Cesaretin var mı aşka? – Love me if you dare (2004)

Fransızca fonetik ses bilimi ve duygu geçisi olarak çokça romantik, şiirsel gelir bana. Fransızca bu yapım; az, biraz “war of the roses”, bi’ tutam da “amelie” esansında bir film. Lakin sürreal olmuş ve filmdeki surrealizm filmi muazzam bir masalımsı havaya sokmuş. (bkz: magic realism)
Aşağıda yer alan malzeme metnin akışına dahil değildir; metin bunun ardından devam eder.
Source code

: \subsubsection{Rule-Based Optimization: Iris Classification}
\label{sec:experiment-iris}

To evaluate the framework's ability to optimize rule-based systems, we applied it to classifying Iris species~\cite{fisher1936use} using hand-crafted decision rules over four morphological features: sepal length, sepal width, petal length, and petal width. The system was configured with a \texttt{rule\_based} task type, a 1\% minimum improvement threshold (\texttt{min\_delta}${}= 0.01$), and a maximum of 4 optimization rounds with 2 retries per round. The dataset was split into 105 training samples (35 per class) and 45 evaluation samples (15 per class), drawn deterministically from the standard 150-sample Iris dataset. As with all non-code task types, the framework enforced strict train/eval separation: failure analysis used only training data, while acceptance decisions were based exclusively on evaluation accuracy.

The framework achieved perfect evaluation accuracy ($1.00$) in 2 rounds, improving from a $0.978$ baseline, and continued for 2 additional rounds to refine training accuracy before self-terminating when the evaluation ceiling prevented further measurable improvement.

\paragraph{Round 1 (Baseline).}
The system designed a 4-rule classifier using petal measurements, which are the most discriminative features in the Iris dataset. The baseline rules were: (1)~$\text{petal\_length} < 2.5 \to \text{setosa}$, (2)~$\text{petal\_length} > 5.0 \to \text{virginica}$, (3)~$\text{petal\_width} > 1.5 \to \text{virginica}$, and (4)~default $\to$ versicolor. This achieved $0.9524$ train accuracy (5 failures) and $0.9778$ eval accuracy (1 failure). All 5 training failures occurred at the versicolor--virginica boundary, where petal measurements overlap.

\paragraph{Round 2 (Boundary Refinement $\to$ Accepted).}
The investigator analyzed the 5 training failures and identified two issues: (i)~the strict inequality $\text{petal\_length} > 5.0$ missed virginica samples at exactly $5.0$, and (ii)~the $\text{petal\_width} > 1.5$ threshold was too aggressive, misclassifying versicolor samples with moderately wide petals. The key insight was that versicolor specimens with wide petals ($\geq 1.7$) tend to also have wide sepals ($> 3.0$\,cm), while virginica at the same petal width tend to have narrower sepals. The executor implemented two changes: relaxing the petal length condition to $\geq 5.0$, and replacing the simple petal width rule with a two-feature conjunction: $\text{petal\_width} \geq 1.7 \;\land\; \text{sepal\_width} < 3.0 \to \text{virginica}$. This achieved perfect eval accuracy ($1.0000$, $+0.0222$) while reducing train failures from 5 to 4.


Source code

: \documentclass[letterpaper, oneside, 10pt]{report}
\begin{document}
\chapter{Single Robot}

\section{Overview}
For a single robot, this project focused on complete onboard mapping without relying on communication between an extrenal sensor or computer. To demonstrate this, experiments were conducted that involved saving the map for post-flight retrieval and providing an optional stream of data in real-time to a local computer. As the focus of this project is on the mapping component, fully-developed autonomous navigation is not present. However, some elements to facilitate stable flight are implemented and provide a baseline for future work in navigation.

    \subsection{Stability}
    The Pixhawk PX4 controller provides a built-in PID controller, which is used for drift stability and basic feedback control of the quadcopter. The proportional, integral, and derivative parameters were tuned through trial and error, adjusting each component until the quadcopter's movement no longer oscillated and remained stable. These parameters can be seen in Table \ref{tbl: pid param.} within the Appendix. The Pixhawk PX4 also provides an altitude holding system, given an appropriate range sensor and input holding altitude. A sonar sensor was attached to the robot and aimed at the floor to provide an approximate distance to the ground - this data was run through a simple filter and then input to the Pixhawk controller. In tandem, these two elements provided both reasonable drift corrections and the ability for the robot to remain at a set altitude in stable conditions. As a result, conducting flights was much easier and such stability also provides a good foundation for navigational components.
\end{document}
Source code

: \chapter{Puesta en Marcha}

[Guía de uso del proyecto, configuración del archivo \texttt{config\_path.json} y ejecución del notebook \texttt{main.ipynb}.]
Film, senaryosu ve karakterleriyle değil özgün tarzı ile aşkın anlam karşılığını anlatıyor. Özetle; bu filmi izlemek aslında ilk kez aşık olmakla eş değer bir duygu:

Sophie: Büyüyünce ne olacaksın?

Julien: Ben diktatör olacağım, ya sen?

Sophie: Ben turta olacağım.

*Aşk’ı, sema’da seyreyleyin…

boxofficeturkiye

Z Raporu Olumlama:

Zihnim her koşulda rahat ve huzurlu, karşılaştığım her durumu tüm gerçekliğiyle görüyorum.

Yazının mottosu: “Parmak uçlarını, ellerini, avuç içini, köprücük kemiğini, omzunu, kulak arkası ve boynunu, yanaklarını, alnını, varsa benini, şakaklarını, saçlarını öpün, koklayın mübalağa edin…”

Sizi seviyorum ve bunu sık sık yapacağım… Çokça hoş kalın!